[Start of section]
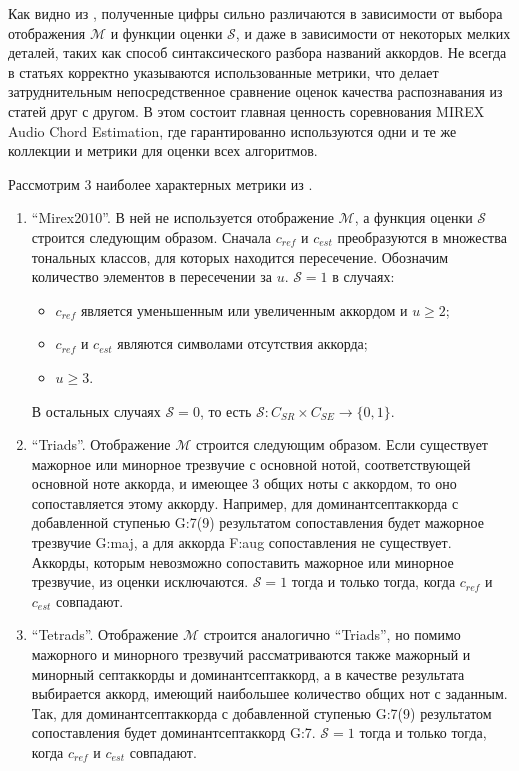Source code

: Как видно из \cite{Pauwels2013}, полученные цифры сильно различаются в
зависимости от выбора отображения $\mathcal{M}$ и функции оценки $\mathcal{S}$,
и даже в зависимости от некоторых мелких деталей, таких как способ
синтаксического разбора названий аккордов. Не всегда в статьях корректно
указываются использованные метрики, что делает затруднительным непосредственное
сравнение оценок качества распознавания из статей друг с другом. В этом состоит
главная ценность соревнования MIREX Audio Chord Estimation, где гарантированно
используются одни и те же коллекции и метрики для оценки всех алгоритмов.

Рассмотрим 3 наиболее характерных метрики из \cite{Pauwels2013}.

\begin{enumerate}
  \item ``Mirex2010''. В ней не используется отображение $\mathcal{M}$, а
  функция оценки $\mathcal{S}$ строится следующим образом. Сначала $c_{ref}$ и
  $c_{est}$ преобразуются в множества тональных классов, для которых находится
  пересечение. Обозначим количество элементов в пересечении за $u$.
  $\mathcal{S}=1$ в случаях:
  \begin{itemize}
    \item $c_{ref}$ является уменьшенным или увеличенным аккордом и $u \geq 2$;
    \item $c_{ref}$ и $c_{est}$ являются символами отсутствия аккорда;
    \item $u \geq 3$.
  \end{itemize}
  В остальных случаях $\mathcal{S}=0$, то есть $\mathcal{S}:C_{SR} \times C_{SE}
  \to \{0, 1\}$. 
  \item ``Triads''. Отображение $\mathcal{M}$ строится следующим образом. Если
  существует мажорное или минорное трезвучие с основной нотой, соответствующей
  основной ноте аккорда, и имеющее 3 общих ноты с аккордом, то оно
  сопоставляется этому аккорду. Например, для доминантсептаккорда с добавленной
  ступенью G:7(9) результатом сопоставления будет мажорное трезвучие G:maj, а
  для аккорда F:aug сопоставления не существует. Аккорды, которым невозможно
  сопоставить мажорное или минорное трезвучие, из оценки исключаются.
  $\mathcal{S}=1$ тогда и только тогда, когда $c_{ref}$ и $c_{est}$ совпадают.
  \item ``Tetrads''. Отображение $\mathcal{M}$ строится аналогично ``Triads'',
  но помимо мажорного и минорного трезвучий рассматриваются также мажорный и
  минорный септаккорды и доминантсептаккорд, а в качестве результата выбирается
  аккорд, имеющий наибольшее количество общих нот с заданным. Так, для
  доминантсептаккорда с добавленной ступенью G:7(9) результатом сопоставления
  будет доминантсептаккорд G:7. $\mathcal{S}=1$ тогда и только тогда, когда
  $c_{ref}$ и $c_{est}$ совпадают.
\end{enumerate}

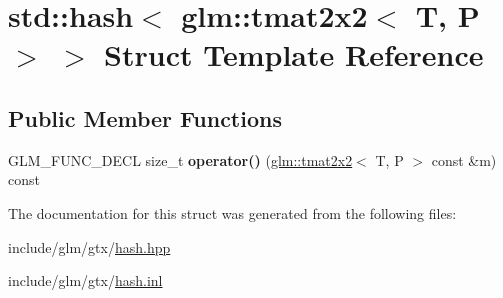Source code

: \hypertarget{structstd_1_1hash_3_01glm_1_1tmat2x2_3_01T_00_01P_01_4_01_4}{}\section{std\+:\+:hash$<$ glm\+:\+:tmat2x2$<$ T, P $>$ $>$ Struct Template Reference}
\label{structstd_1_1hash_3_01glm_1_1tmat2x2_3_01T_00_01P_01_4_01_4}
\subsection*{Public Member Functions}
\begin{DoxyCompactItemize}
\item 
\mbox{\label{structstd_1_1hash_3_01glm_1_1tmat2x2_3_01T_00_01P_01_4_01_4_a11195c425e2a14d50317c433c0a68562}} 
G\+L\+M\+\_\+\+F\+U\+N\+C\+\_\+\+D\+E\+CL size\+\_\+t {\bfseries operator()} (\hyperlink{structglm_1_1tmat2x2}{glm\+::tmat2x2}$<$ T, P $>$ const \&m) const
\end{DoxyCompactItemize}


The documentation for this struct was generated from the following files\+:\begin{DoxyCompactItemize}
\item 
include/glm/gtx/\hyperlink{hash_8hpp}{hash.\+hpp}\item 
include/glm/gtx/\hyperlink{hash_8inl}{hash.\+inl}\end{DoxyCompactItemize}
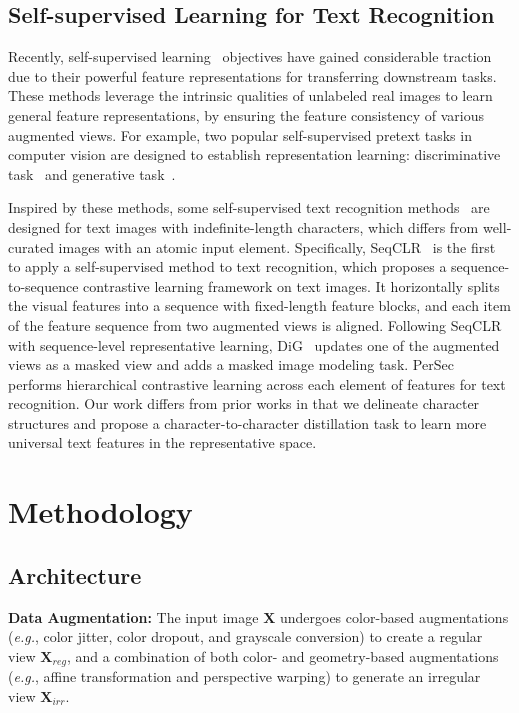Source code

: \documentclass[10pt,twocolumn,letterpaper]{article}
\begin{document}
\subsection{Self-supervised Learning for Text Recognition}
Recently, self-supervised learning~\cite{Dino,SimCLR,IBoT,MAE,MoCo,SimMIM} objectives have gained considerable traction due to their powerful feature representations for transferring downstream tasks. These methods leverage the intrinsic qualities of unlabeled real images to learn general feature representations, by ensuring the feature consistency of various augmented views. 
For example, two popular self-supervised pretext tasks in computer vision are designed to establish representation learning: discriminative task~\cite{seqCLR,MoCo} and generative task~\cite{MAE,SimMIM}. 

Inspired by these methods, some self-supervised text recognition methods~\cite{seqCLR,DiG,Persec,zhang2023relational} are designed for text images with indefinite-length characters, which differs from well-curated images with an atomic input element. 
Specifically, SeqCLR~\cite{seqCLR} is the first to apply a self-supervised method to text recognition, which proposes a sequence-to-sequence contrastive learning framework on text images. It horizontally splits the visual features into a sequence with fixed-length feature blocks, and each item of the feature sequence from two augmented views is aligned. Following SeqCLR with sequence-level representative learning, DiG~\cite{DiG} updates one of the augmented views as a masked view and adds a masked image modeling task.
PerSec~\cite{Persec} performs hierarchical contrastive learning across each element of features for text recognition. 
Our work differs from prior works in that we delineate character structures and propose a character-to-character distillation task to learn more universal text features in the representative space. 

\section{Methodology}

\subsection{Architecture}

\noindent \textbf{Data Augmentation:}
The input image $\mathbf{X}$ undergoes color-based augmentations (\emph{e.g.}, color jitter, color dropout, and grayscale conversion) to create a regular view $\mathbf{X}_{reg}$, and a combination of both color- and geometry-based augmentations (\emph{e.g.}, affine transformation and perspective warping) to generate an irregular view $\mathbf{X}_{irr}$.
\end{document}
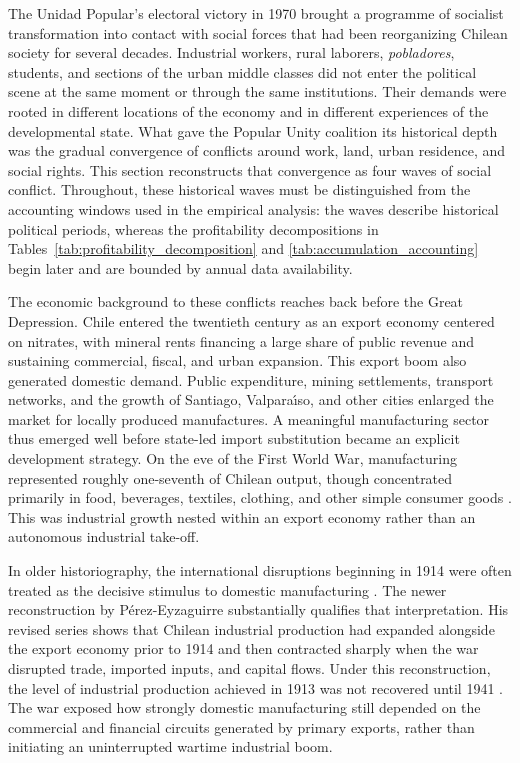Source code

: The Unidad Popular's electoral victory in 1970 brought a programme of socialist transformation into contact with social forces that had been reorganizing Chilean society for several decades. Industrial workers, rural laborers, \emph{pobladores}, students, and sections of the urban middle classes did not enter the political scene at the same moment or through the same institutions. Their demands were rooted in different locations of the economy and in different experiences of the developmental state. What gave the Popular Unity coalition its historical depth was the gradual convergence of conflicts around work, land, urban residence, and social rights. This section reconstructs that convergence as four waves of social conflict. Throughout, these historical waves must be distinguished from the accounting windows used in the empirical analysis: the waves describe historical political periods, whereas the profitability decompositions in Tables~\ref{tab:profitability_decomposition} and \ref{tab:accumulation_accounting} begin later and are bounded by annual data availability.

The economic background to these conflicts reaches back before the Great Depression. Chile entered the twentieth century as an export economy centered on nitrates, with mineral rents financing a large share of public revenue and sustaining commercial, fiscal, and urban expansion. This export boom also generated domestic demand. Public expenditure, mining settlements, transport networks, and the growth of Santiago, Valpara\'{\i}so, and other cities enlarged the market for locally produced manufactures. A meaningful manufacturing sector thus emerged well before state-led import substitution became an explicit development strategy. On the eve of the First World War, manufacturing represented roughly one-seventh of Chilean output, though concentrated primarily in food, beverages, textiles, clothing, and other simple consumer goods \citep{BulmerThomas2003}. This was industrial growth nested within an export economy rather than an autonomous industrial take-off.

In older historiography, the international disruptions beginning in 1914 were often treated as the decisive stimulus to domestic manufacturing \citep{Palma1984}. The newer reconstruction by P\'erez-Eyzaguirre substantially qualifies that interpretation. His revised series shows that Chilean industrial production had expanded alongside the export economy prior to 1914 and then contracted sharply when the war disrupted trade, imported inputs, and capital flows. Under this reconstruction, the level of industrial production achieved in 1913 was not recovered until 1941 \citep{PerezEyzaguirre2025}. The war exposed how strongly domestic manufacturing still depended on the commercial and financial circuits generated by primary exports, rather than initiating an uninterrupted wartime industrial boom.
[End of section]
**WHAT IS REQUIRED:** Show every line of the data in which the word "количество" appears.

**YOUR RESPONSE:**
  пересечение. Обозначим количество элементов в пересечении за $u$.
  аккорд, имеющий наибольшее количество общих нот с заданным. Так, для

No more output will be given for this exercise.